Seven days into the deadly siege of the pro-Taliban Red Mosque, Prime Minister Shaukat Aziz said the government would allow Abdul Rashid Ghazi to be held under house arrest with his ailing mother if he surrenders.

Fears of a bloodbath have kept President Pervez Musharraf from launching a full-scale raid to end the standoff at the complex, where foreign fighters and rebels with links to Al-Qaeda are also said to be holed-up.

At least 24 people have been killed since clashes erupted there on July 3.

The negotiating team, led by former premier Chaudhry Shujaat Hussain and including 11 clerics and four ministers, made "no breakthrough" after about four hours, Information Minister Muhammad Ali Durrani told reporters.

"We hope that Ghazi will show human feelings. He should soften their hearts and let the children and women come out," Durrani said.

Religious Affairs Minister Ijaz-ul Haq told AFP that Ghazi, speaking through a megaphone, as was the delegation, refused to leave the mosque.

"Ghazi will not come out and and we do not want to go inside," Haq said. "He knows what is at stake. This is a last-ditch effort."

The government later sent in a mobile phone after Ghazi said his batteries had run out. He was unable to recharge his phone because the government has cut all electricity, gas and water supplies to the mosque.

A mosque official said Ghazi wanted a delegation of clerics or a "mutually agreed emissary" to come inside. "Ghazi does not want to come out because he does not trust the government," the official told AFP.

Another delegation member, Abdul Sattar Edhi, the founder of Pakistan's oldest charity, offered to go inside the mosque, saying that there was no hope if neither side would relax its position.

"I don't care if I am taken hostage, I will cook bread for them," he said.

Ghazi has previously vowed to die with his followers rather than surrender. He said he hoped his "martyrdom" would spark an Islamic revolution in Pakistan, where Musharraf has fought a bloody battle with extremism since 2001.

But at one point last week he offered to give himself up if he and his mother were put under house arrest.

Ghazi's brother, mosque leader Abdul Aziz, was caught on Wednesday while trying to flee the fortified complex dressed in a woman's burqa.

Parents of children in the mosque waiting nearby urged the government to act swiftly.

"I was told that I could go with this delegation and take my daughter back, but they have left me here," wept Asia Bibi, 40, whose 14-year-old daughter Asma is inside the mosque.

Security forces fired teargas and exchanged fire with the rebels in clashes earlier on Monday, killing one of the mosque's radical students, security officials said. A car was also set ablaze.

Officials have said that militant commanders are inside, including some from the extremist group Harkatul-Jihad-e-Islami, which has been accused of involvement in the murder of US journalist Daniel Pearl and an attempt to kill Musharraf.

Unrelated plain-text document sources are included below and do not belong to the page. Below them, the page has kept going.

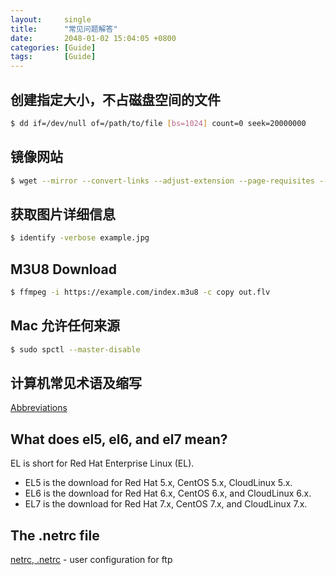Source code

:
 ```yaml
---
layout:     single
title:      "常见问题解答"
date:       2048-01-02 15:04:05 +0800
categories: [Guide]
tags:       [Guide]
---
```


## 创建指定大小，不占磁盘空间的文件
```bash
$ dd if=/dev/null of=/path/to/file [bs=1024] count=0 seek=20000000
```

## 镜像网站
```bash
$ wget --mirror --convert-links --adjust-extension --page-requisites --no-parent https://www.example.com
```

## 获取图片详细信息
```bash
$ identify -verbose example.jpg
```

## M3U8 Download
```bash
$ ffmpeg -i https://example.com/index.m3u8 -c copy out.flv
```

## Mac 允许任何来源
```bash
$ sudo spctl --master-disable
```

## 计算机常见术语及缩写

  [Abbreviations](/guide-abbreviations)

## What does el5, el6, and el7 mean?

EL is short for Red Hat Enterprise Linux (EL).

  - EL5 is the download for Red Hat 5.x, CentOS 5.x, CloudLinux 5.x.
  - EL6 is the download for Red Hat 6.x, CentOS 6.x, and CloudLinux 6.x.
  - EL7 is the download for Red Hat 7.x, CentOS 7.x, and CloudLinux 7.x.

## The .netrc file

  [netrc, .netrc](https://linux.die.net/man/5/netrc) - user configuration for ftp
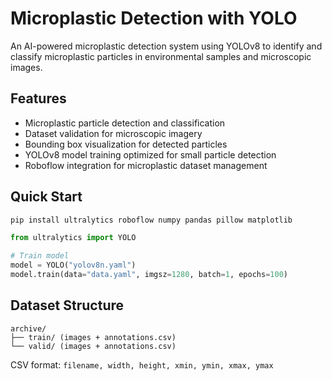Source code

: # Microplastic Detection with YOLO

An AI-powered microplastic detection system using YOLOv8 to identify and classify microplastic particles in environmental samples and microscopic images.

## Features
- Microplastic particle detection and classification
- Dataset validation for microscopic imagery
- Bounding box visualization for detected particles
- YOLOv8 model training optimized for small particle detection
- Roboflow integration for microplastic dataset management

## Quick Start
```bash
pip install ultralytics roboflow numpy pandas pillow matplotlib
```

```python
from ultralytics import YOLO

# Train model
model = YOLO("yolov8n.yaml")
model.train(data="data.yaml", imgsz=1280, batch=1, epochs=100)
```

## Dataset Structure
```
archive/
├── train/ (images + annotations.csv)
└── valid/ (images + annotations.csv)
```

CSV format: `filename, width, height, xmin, ymin, xmax, ymax`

Haq said on Sunday that Ghazi had effectively lost control of the situation inside the mosque, and the resistance was now being run by the rebels.

The government's patience began to run short on Sunday when a commando from Musharraf's own elite special forces group was killed while trying to free the people allegedly being held inside as human shields.

Tensions at the mosque began several months ago when its students launched an anti-vice campaign in a quest to bring in Islamic law. Several people have been kidnapped, accused of involvement in prostitution, including seven Chinese.

Musharraf faced pressure from close ally Beijing to do more to protect Chinese nationals in Pakistan after three Chinese workers were shot dead in the northern city of Peshawar on Sunday in apparent revenge for the mosque siege.

China is Pakistan's closest ally and biggest military supporter.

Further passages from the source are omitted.